> _EXERCISE INSTRUCTIONS_
Gather all lines from the material that contain the word "Lesen".
Start of Block
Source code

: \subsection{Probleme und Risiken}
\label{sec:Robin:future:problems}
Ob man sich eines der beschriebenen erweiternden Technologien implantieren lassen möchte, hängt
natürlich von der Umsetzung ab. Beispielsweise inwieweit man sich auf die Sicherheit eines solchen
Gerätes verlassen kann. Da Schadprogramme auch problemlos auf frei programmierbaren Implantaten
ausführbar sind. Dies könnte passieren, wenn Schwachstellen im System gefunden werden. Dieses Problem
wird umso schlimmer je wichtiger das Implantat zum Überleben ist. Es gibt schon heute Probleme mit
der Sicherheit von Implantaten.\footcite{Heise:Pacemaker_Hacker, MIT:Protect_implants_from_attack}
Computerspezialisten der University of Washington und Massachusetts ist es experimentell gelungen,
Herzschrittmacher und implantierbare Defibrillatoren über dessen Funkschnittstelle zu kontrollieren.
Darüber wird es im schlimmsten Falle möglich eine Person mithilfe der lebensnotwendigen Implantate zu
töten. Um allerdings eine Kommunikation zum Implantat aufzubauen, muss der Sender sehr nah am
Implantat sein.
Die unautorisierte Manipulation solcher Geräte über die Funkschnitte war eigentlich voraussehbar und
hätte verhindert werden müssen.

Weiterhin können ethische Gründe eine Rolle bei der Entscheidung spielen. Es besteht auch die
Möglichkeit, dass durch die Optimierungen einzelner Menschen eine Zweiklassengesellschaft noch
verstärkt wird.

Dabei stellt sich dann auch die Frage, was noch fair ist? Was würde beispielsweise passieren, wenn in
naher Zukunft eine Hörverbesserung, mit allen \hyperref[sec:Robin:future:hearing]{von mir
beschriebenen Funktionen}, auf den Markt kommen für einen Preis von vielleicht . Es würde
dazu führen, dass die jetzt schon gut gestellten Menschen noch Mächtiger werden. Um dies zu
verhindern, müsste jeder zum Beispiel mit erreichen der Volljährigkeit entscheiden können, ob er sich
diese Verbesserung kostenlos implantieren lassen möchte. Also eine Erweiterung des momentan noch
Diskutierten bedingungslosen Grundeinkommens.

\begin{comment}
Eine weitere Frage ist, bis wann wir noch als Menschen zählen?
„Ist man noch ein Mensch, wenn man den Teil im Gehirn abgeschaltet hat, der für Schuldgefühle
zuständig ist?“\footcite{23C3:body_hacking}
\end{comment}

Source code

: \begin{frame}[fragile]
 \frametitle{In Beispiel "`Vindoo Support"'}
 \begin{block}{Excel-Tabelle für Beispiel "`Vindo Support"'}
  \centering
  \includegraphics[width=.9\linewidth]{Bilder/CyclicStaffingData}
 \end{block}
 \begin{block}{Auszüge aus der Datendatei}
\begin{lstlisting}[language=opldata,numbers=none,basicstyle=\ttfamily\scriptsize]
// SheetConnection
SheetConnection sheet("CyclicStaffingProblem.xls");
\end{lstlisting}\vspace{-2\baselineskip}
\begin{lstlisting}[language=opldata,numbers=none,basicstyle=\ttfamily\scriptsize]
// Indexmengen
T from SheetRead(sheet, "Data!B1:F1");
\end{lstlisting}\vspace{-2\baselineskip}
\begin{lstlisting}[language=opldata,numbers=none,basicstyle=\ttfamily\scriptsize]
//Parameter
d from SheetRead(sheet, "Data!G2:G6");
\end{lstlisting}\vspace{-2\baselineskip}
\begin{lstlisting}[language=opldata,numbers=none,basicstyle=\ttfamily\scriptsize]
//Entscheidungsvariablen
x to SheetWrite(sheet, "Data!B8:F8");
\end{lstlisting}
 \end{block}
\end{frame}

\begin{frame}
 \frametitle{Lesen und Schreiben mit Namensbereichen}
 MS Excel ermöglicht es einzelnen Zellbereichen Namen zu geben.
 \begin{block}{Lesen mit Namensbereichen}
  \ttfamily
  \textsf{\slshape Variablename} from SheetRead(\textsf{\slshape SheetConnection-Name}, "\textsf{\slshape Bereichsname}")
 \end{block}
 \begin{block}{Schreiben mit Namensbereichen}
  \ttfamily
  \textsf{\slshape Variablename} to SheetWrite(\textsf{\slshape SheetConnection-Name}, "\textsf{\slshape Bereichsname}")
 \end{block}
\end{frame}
End of Block
> _EXERCISE RESULT_
 \frametitle{Lesen und Schreiben mit Namensbereichen}
 \begin{block}{Lesen mit Namensbereichen}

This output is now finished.